The cooling of the earth made it shrink, and the crust began to be folded into gentle curves, as the skin of a shrunken apple becomes wrinkled on the flesh. Some of these creases merely changed the depth of water on the sea bottom; but one ridge was lifted above the water. The water parted and streamed down its sloping sides, and a granite reef, which shone in the sunshine, became the first dry land. It lay east and west, and stretched for many miles. It is still dry land and is a part of our own continent. Now it is but a small part of the country, but it is known by geologists, who can tell its boundaries, though newer land joins it on every side. It is named the Laurentian Hills, on geological maps. Its southern border reaches along the northern boundary of the Great Lakes to the head-waters of the Mississippi River.

From this base, two ridges are lifted, forming a colossal V. One extends northeast to Nova Scotia; the other northwest to the Arctic seas. The V encloses Hudson Bay.

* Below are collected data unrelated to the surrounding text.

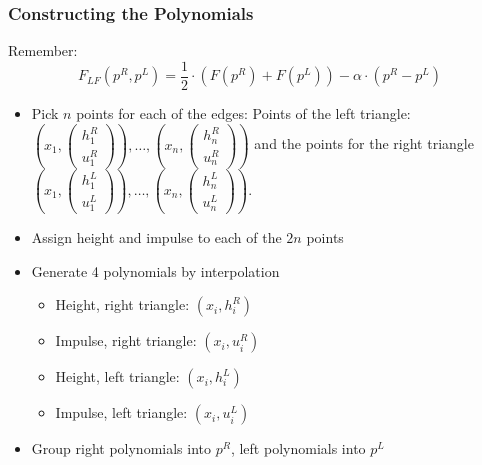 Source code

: \documentclass{beamer}
\begin{document}
\begin{frame}
  \frametitle{Constructing the Polynomials}
  Remember:
  \begin{equation*}
    F_{LF}(p^R,p^L) = \dfrac{1}{2}\cdot (F(p^R) + F(p^L)) - \alpha \cdot (p^R - p^L)
  \end{equation*}
  \begin{itemize}
  \item Pick $n$ points for each of the edges: Points of the left triangle:
    $\left(x_1,\begin{pmatrix}
        h_1^R \\ u_1^R
      \end{pmatrix}\right), \dots , \left(x_n, \begin{pmatrix}
        h_n^R \\ u_n^R
      \end{pmatrix}\right)$ and the points for the right triangle 
    $\left(x_1,\begin{pmatrix}
        h_1^L \\ u_1^L
      \end{pmatrix}\right), \dots , \left(x_n,\begin{pmatrix}
        h_n^L \\ u_n^L
      \end{pmatrix}\right)$.
  \item Assign height and impulse to each of the $2n$ points
  \item Generate 4 polynomials by interpolation
    \begin{itemize}
    \item Height, right triangle: $(x_i, h_i^R)$
    \item Impulse, right triangle: $(x_i, u_i^R)$
    \item Height, left triangle: $(x_i, h_i^L)$
    \item Impulse, left triangle: $(x_i, u_i^L)$
    \end{itemize}
  \item Group right polynomials into $p^R$, left polynomials into $p^L$
  \end{itemize}
\end{frame}
\end{document}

Besides this first elongated island of bare rocks, land appeared in a strip where now the Blue Ridge Mountains stretch from New England to Georgia. The other side of the continent lifted up two folds of the crust above sea level. They are the main ridges of the Colorado and the Wasatch Mountains. Possibly the main ridge of the Sierra Nevada rose also at this time. The Ozark group of mountains, too, showed as a few island peaks above the sea.

These first rocks were rapidly eaten away, for the atmosphere was not like ours, but heavily charged with destructive gases, which did more, we believe, to disintegrate the exposed rock surfaces than did the two other forces, wind and water, combined. The sediment washed down to the sea by rains, accumulated along the shores, filling the shallows and thus adding to the width of the land areas. The ancient granite ridge of the Laurentian Hills is now low, and slopes gently. This is true of all very old mountains. The newer ones are high and steep. It takes time to grind down the peaks and carry off the waste material loosened by erosion.

Far more material than could have been washed down the slopes of the first land ridges came directly from the interior of the earth, and spread out in vast, submarine layers upon the early crust. Volcanic craters opened under water, and poured out liquid mineral matter, that flowed over the sea bottom before it cooled. Imagine the commotion that agitated the water as these submerged chimneys blew off their lids, and discharged their fiery contents! It was long before the sea was cool enough to be the home of living things.

The layers of rock that formed under the sea during this period of the earth's history are of enormous thickness. They were four or five miles deep along the Laurentian Hills. They broadened the original granite ridge by filling the sea bottom along the shores. The backbones of the Appalachian system and the Cordilleras were built up in the same way—the oldest rocks were worn away, and their dÉbris built up newer ones in strata.

When these layers of rock became dry land, the earth's crust was much more stable and cool than it had ever been before. The vast rock-building of that era equals all that has been done since. The layers of rocks formed since then do not equal the total thickness of these first strata. So we believe that the time required to build those ArchÆan rock foundations equals or surpasses the vast period that has elapsed since the ArchÆan strata were formed.

The northern part of North America has grown around those old granite ridges by the gradual rising of the shores. The geologist may walk along the Laurentian Hills, that parted the waters into a northern and a southern ocean. He crosses the rocky beds deposited upon the granite; then the successive beds formed as the land rose and the ocean receded. Age after age is recorded in the rocks. Gradually the sea is crowded back, and the land masses, east, west, and north, meet to form the continent. Nowhere on the earth are the steps of continental growth shown in unbroken sequence as they are in North America.

How long ago did those first islands appear above the sea? Nobody ventures a definite answer to this question. No one has the means of knowing. But those who know most about it estimate that at the least one hundred million years have passed since then—one hundred thousand thousand years!